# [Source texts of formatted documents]

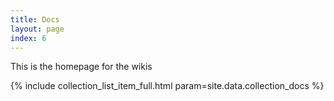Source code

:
 ```yaml
---
title: Docs
layout: page
index: 6
---
```


This is the homepage for the wikis

{% include collection_list_item_full.html param=site.data.collection_docs %}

# [PROBLEM STATEMENT]
Would you write out each entry word for word and omit the images?

# [SOLUTION]
Source code

:
 ```yaml
---
title: Docs
layout: page
index: 6
---
```


This is the homepage for the wikis

{% include collection_list_item_full.html param=site.data.collection_docs %}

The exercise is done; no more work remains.